Rădulescus spektrale Kompositionstechnik, so wie er sie in den 1970er Jahren und danach entwickelt hat, unterscheidet sich erheblich von der seiner französischen Zeitgenossen Gérard Grisey und Tristan Murail. Sein kompositorisches Ziel, skizziert in seinem Buch „Sound Plasma“ von 1975, war, die historischen Kategorien der Monodie, Polyphonie und Heterophonie hinter sich zu lassen und musikalische Texturen zu erschaffen, in denen alle Elemente in einem konstanten Fluss sind. Zentral für diese Vorstellung ist die Erforschung des harmonischen Spektrums, mit Hilfe neuer Spieltechniken die Partialtöne von komplexen Klängen hervorzubringen, diese mitunter zu isolieren, um auf diesen dann neue Spektren aufzubauen. Die harmonischen Beziehungen in seiner Musik basieren auf diesen Spektren und auf dem Phänomen der Summations- und Differenztöne. Die Klanglichkeit am Anfang seines Vierten Streichquartett (1976–1987) beispielsweise basiert auf den 21., 22. und 43. Oberton des Grundtons C; ein Beispiel für die „selbst-generierenden Funktionen“ in seiner Musik, denn die Obertöne 21 und 22 ergeben in der Summe 43 und aus der Differenz 1 generiert sich der Grundton. Viele seiner Streichermusiken benutzen eine „spektrale Skordatur“, bei der die Saiten neugestimmt werden, oft um die Partialtöne eines einzigen harmonischen Spektrums zu simulieren.
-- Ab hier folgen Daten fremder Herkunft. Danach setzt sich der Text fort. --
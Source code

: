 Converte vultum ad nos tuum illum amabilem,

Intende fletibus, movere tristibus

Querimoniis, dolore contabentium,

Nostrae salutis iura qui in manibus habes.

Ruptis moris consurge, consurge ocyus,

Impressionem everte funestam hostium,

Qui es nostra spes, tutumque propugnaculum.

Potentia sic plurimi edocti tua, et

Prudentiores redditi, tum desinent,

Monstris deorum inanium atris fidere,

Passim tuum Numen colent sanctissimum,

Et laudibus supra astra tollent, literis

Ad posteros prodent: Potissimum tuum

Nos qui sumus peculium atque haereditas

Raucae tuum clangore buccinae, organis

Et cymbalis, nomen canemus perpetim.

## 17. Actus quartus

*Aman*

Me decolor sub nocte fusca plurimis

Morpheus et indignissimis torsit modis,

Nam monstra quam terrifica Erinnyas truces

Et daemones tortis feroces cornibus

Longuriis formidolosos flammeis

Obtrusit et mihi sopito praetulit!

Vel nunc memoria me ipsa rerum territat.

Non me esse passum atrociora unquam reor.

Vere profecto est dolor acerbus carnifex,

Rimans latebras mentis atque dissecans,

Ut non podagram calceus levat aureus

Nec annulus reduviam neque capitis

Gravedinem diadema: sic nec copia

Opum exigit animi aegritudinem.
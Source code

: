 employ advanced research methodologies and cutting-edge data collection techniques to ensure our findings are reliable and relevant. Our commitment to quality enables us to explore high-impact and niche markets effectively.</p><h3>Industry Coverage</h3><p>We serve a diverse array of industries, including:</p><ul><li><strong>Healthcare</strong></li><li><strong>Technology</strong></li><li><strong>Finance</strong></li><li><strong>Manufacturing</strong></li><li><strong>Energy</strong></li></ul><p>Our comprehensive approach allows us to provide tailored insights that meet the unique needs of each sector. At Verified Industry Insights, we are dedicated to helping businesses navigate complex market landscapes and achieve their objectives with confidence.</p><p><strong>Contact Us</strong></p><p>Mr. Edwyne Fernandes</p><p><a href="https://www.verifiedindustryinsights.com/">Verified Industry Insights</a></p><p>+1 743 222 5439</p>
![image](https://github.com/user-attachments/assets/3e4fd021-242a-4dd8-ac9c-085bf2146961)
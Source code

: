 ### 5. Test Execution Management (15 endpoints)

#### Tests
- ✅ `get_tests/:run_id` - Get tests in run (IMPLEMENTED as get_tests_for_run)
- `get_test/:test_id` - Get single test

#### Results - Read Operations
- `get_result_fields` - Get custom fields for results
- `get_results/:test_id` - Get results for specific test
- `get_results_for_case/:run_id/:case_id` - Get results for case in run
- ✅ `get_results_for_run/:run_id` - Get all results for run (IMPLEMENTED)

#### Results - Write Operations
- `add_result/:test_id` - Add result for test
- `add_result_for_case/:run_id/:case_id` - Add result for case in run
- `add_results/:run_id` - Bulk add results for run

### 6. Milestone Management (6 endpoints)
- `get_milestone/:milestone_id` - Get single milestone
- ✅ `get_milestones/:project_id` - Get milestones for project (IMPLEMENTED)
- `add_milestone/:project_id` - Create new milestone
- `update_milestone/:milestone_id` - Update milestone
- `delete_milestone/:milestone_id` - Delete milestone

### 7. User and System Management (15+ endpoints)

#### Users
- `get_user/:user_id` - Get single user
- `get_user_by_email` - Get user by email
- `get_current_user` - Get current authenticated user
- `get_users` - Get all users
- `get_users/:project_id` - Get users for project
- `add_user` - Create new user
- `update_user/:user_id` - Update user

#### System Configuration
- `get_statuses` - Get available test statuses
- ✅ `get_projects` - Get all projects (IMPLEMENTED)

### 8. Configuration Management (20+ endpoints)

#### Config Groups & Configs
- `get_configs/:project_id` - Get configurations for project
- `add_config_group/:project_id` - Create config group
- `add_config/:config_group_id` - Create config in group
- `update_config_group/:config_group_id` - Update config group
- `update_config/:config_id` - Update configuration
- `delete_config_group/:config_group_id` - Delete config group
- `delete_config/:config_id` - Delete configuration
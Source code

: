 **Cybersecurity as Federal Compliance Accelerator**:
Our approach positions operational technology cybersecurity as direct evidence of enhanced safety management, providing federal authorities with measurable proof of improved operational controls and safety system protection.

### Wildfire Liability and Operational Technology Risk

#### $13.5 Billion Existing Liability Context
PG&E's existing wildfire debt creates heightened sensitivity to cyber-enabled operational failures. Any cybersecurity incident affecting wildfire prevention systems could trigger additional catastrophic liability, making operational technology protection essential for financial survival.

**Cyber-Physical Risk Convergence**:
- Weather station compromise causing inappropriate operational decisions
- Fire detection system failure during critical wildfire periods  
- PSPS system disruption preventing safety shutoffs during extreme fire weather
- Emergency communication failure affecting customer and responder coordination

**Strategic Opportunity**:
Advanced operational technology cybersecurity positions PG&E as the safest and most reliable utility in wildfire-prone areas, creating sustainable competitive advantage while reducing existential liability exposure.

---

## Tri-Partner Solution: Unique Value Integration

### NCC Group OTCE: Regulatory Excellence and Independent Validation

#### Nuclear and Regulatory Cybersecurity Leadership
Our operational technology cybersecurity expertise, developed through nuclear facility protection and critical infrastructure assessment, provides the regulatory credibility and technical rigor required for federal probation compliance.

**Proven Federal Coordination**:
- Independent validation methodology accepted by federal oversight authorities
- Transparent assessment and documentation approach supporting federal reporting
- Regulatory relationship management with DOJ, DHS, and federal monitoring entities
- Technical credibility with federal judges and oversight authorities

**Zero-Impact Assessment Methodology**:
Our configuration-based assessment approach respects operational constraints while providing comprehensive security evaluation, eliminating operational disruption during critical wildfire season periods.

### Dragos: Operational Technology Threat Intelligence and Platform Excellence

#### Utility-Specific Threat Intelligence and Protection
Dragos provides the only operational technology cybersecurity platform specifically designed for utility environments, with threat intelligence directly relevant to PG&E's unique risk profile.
Viele von Rădulsecus späteren Werken erhalten ihre poetische Inspiration aus dem „Tao te ching“ von Laotse. Die Titel seiner Zweiten, Dritten, Vierten, Fünften und Sechsten Klaviersonate und des Fünften und Sechsten Streichquartetts beispielsweise sind dieser Quelle entnommen. Die Klaviersonaten wie auch das Klavierkonzert „The Quest“ (1996) und andere Spätwerke integrieren Volksliedmelodien aus seinem Heimatland Rumänien in seine spektrale Technik.